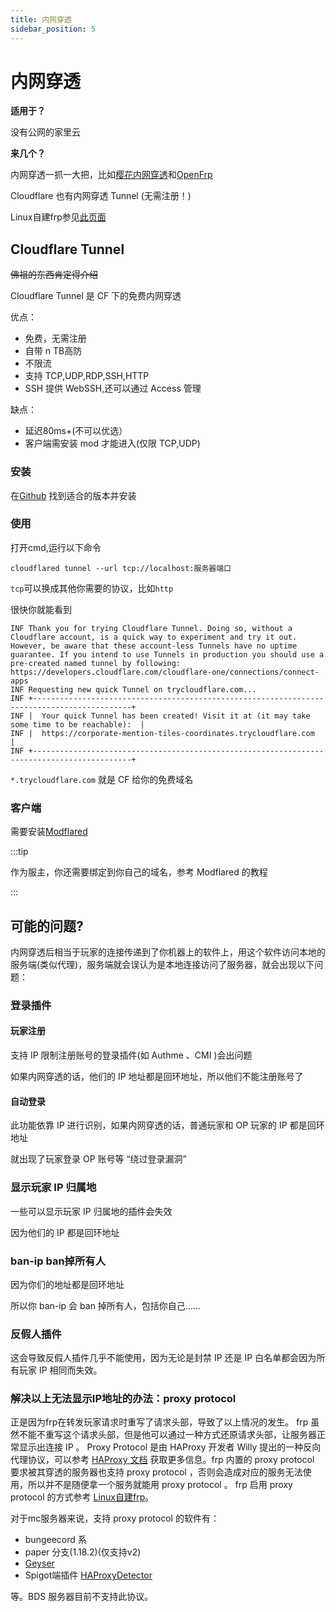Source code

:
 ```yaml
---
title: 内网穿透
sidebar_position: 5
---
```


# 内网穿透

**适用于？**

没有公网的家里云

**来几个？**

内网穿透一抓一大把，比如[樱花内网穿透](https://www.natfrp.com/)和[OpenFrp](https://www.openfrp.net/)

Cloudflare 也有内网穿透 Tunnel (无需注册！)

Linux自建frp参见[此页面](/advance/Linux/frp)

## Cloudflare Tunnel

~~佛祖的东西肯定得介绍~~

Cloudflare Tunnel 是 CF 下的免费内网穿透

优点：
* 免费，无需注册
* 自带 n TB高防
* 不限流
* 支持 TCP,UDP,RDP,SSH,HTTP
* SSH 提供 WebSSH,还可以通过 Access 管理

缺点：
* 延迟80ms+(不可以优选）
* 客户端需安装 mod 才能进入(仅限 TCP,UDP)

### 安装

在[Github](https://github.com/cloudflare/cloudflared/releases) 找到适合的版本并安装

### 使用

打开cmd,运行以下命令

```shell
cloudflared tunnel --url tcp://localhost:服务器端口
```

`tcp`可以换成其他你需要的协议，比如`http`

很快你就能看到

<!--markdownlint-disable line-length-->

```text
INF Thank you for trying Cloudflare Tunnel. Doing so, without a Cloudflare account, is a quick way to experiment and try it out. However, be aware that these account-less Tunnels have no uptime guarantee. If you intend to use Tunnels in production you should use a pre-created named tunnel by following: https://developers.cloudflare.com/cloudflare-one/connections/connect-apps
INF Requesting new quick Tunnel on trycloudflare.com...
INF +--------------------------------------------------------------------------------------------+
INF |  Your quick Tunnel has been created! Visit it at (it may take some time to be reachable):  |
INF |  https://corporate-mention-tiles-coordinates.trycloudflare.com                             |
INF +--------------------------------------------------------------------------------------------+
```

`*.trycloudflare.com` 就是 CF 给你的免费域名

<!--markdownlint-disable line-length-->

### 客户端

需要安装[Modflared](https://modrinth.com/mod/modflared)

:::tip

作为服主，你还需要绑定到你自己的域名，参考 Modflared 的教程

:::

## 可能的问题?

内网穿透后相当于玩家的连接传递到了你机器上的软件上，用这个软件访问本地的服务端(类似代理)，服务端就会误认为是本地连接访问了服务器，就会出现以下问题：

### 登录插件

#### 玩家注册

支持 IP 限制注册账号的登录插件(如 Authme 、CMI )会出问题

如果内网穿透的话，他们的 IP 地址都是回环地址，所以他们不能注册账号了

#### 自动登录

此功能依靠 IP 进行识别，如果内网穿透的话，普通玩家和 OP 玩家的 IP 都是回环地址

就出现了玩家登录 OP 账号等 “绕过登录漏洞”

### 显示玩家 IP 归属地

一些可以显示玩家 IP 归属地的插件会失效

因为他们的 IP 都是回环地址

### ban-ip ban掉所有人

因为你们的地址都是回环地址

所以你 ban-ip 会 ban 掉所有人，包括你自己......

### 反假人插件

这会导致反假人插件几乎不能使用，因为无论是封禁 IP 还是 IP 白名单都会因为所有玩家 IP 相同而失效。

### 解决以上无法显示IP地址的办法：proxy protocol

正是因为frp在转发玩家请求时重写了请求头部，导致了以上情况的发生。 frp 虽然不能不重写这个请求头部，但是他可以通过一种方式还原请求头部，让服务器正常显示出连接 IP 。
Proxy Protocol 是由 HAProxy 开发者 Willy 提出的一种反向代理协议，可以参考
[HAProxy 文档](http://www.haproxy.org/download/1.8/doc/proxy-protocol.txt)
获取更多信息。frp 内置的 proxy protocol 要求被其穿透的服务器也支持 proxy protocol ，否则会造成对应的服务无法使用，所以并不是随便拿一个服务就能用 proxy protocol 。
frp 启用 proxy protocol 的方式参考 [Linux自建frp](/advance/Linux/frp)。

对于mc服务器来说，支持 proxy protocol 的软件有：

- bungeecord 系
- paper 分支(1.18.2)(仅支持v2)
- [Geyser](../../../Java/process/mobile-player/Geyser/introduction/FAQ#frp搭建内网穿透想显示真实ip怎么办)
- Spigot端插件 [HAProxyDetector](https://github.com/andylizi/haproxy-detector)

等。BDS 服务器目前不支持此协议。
------------------------------------------------
* Directions *
Take the listing above and print it exactly, apart from the pictures.

* Response to the task *
Source code

:
 ```yaml
---
title: 内网穿透
sidebar_position: 5
---
```


# 内网穿透

**适用于？**

没有公网的家里云

**来几个？**

内网穿透一抓一大把，比如[樱花内网穿透](https://www.natfrp.com/)和[OpenFrp](https://www.openfrp.net/)

Cloudflare 也有内网穿透 Tunnel (无需注册！)

Linux自建frp参见[此页面](/advance/Linux/frp)

## Cloudflare Tunnel

~~佛祖的东西肯定得介绍~~

Cloudflare Tunnel 是 CF 下的免费内网穿透

优点：
* 免费，无需注册
* 自带 n TB高防
* 不限流
* 支持 TCP,UDP,RDP,SSH,HTTP
* SSH 提供 WebSSH,还可以通过 Access 管理

缺点：
* 延迟80ms+(不可以优选）
* 客户端需安装 mod 才能进入(仅限 TCP,UDP)

### 安装

在[Github](https://github.com/cloudflare/cloudflared/releases) 找到适合的版本并安装

### 使用

打开cmd,运行以下命令

```shell
cloudflared tunnel --url tcp://localhost:服务器端口
```

`tcp`可以换成其他你需要的协议，比如`http`

很快你就能看到

<!--markdownlint-disable line-length-->

```text
INF Thank you for trying Cloudflare Tunnel. Doing so, without a Cloudflare account, is a quick way to experiment and try it out. However, be aware that these account-less Tunnels have no uptime guarantee. If you intend to use Tunnels in production you should use a pre-created named tunnel by following: https://developers.cloudflare.com/cloudflare-one/connections/connect-apps
INF Requesting new quick Tunnel on trycloudflare.com...
INF +--------------------------------------------------------------------------------------------+
INF |  Your quick Tunnel has been created! Visit it at (it may take some time to be reachable):  |
INF |  https://corporate-mention-tiles-coordinates.trycloudflare.com                             |
INF +--------------------------------------------------------------------------------------------+
```

`*.trycloudflare.com` 就是 CF 给你的免费域名

<!--markdownlint-disable line-length-->

### 客户端

需要安装[Modflared](https://modrinth.com/mod/modflared)

:::tip

作为服主，你还需要绑定到你自己的域名，参考 Modflared 的教程

:::

## 可能的问题?

内网穿透后相当于玩家的连接传递到了你机器上的软件上，用这个软件访问本地的服务端(类似代理)，服务端就会误认为是本地连接访问了服务器，就会出现以下问题：

### 登录插件

#### 玩家注册

支持 IP 限制注册账号的登录插件(如 Authme 、CMI )会出问题

如果内网穿透的话，他们的 IP 地址都是回环地址，所以他们不能注册账号了

#### 自动登录

此功能依靠 IP 进行识别，如果内网穿透的话，普通玩家和 OP 玩家的 IP 都是回环地址

就出现了玩家登录 OP 账号等 “绕过登录漏洞”

### 显示玩家 IP 归属地

一些可以显示玩家 IP 归属地的插件会失效

因为他们的 IP 都是回环地址

### ban-ip ban掉所有人

因为你们的地址都是回环地址

所以你 ban-ip 会 ban 掉所有人，包括你自己......

### 反假人插件

这会导致反假人插件几乎不能使用，因为无论是封禁 IP 还是 IP 白名单都会因为所有玩家 IP 相同而失效。

### 解决以上无法显示IP地址的办法：proxy protocol

正是因为frp在转发玩家请求时重写了请求头部，导致了以上情况的发生。 frp 虽然不能不重写这个请求头部，但是他可以通过一种方式还原请求头部，让服务器正常显示出连接 IP 。
Proxy Protocol 是由 HAProxy 开发者 Willy 提出的一种反向代理协议，可以参考
[HAProxy 文档](http://www.haproxy.org/download/1.8/doc/proxy-protocol.txt)
获取更多信息。frp 内置的 proxy protocol 要求被其穿透的服务器也支持 proxy protocol ，否则会造成对应的服务无法使用，所以并不是随便拿一个服务就能用 proxy protocol 。
frp 启用 proxy protocol 的方式参考 [Linux自建frp](/advance/Linux/frp)。

对于mc服务器来说，支持 proxy protocol 的软件有：

- bungeecord 系
- paper 分支(1.18.2)(仅支持v2)
- [Geyser](../../../Java/process/mobile-player/Geyser/introduction/FAQ#frp搭建内网穿透想显示真实ip怎么办)
- Spigot端插件 [HAProxyDetector](https://github.com/andylizi/haproxy-detector)

等。BDS 服务器目前不支持此协议。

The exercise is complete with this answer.